# Meier plowing bids?



## hickslawns (Dec 18, 2004)

Has anyone else been contacted by the Meier's stores for snow or mowing bids before? I went through the mowing bid last year and got a good laugh. Let me explain. They use a reverse auction format. Set up all on internet and people put their prices in real time. Example of how this worked on the lawn mowing bids. First run through, they split the stores in half. East/west, north/south, I dunno, but they split them and did 2 days in a row of bidding. On the day my store went to bid, everyone logged on, and crashed their system. Second try, I watched the bids going down and never put in a bid. This is a 12-15 acre mowing bid I was looking to mow for $40-50 per acre(tons of traffic, bumpier than all get out, tons of trash and trimming). Bids open at $200 less than my bottom dollar, and final bid was for under $200. I think it was around $175.

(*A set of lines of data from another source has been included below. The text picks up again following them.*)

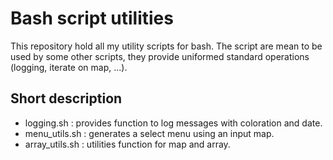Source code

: # Bash script utilities
This repository hold all my utility scripts for bash.
The script are mean to be used by some other scripts, they provide uniformed standard operations (logging, iterate on map, ...).

## Short description
* logging.sh : provides function to log messages with coloration and date.
* menu_utils.sh : generates a select menu using an input map.
* array_utils.sh : utilities function for map and array.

Now lets see the quality for their money. Trash blown and shredded into confeti every week. Minimal string trimming. Grass looks respectable except for trash shreddings, and dead grass laying on top. You are expected by Meier to respond when they want to be mowed within 24 hours. So if they call Friday afternoon, and you are working till dark, or off to the lake for that matter, there goes your weekend.

I am not even considering wasting the time bidding the snow for them in this manner. If past memory serves me, they have a 3 or 4" trigger on a 24hour store. I can see it now, $35/hour bids winning the contract. Snow is falling and gets up to 4" and manager calls deciding he is wanting service at 2PM Saturday afternoon just before Christmas. LOL In the past, I have been asked for 2 prices. One for aisles only during certain hours of the day, and two is for total lot clearing in the nighttime hours. 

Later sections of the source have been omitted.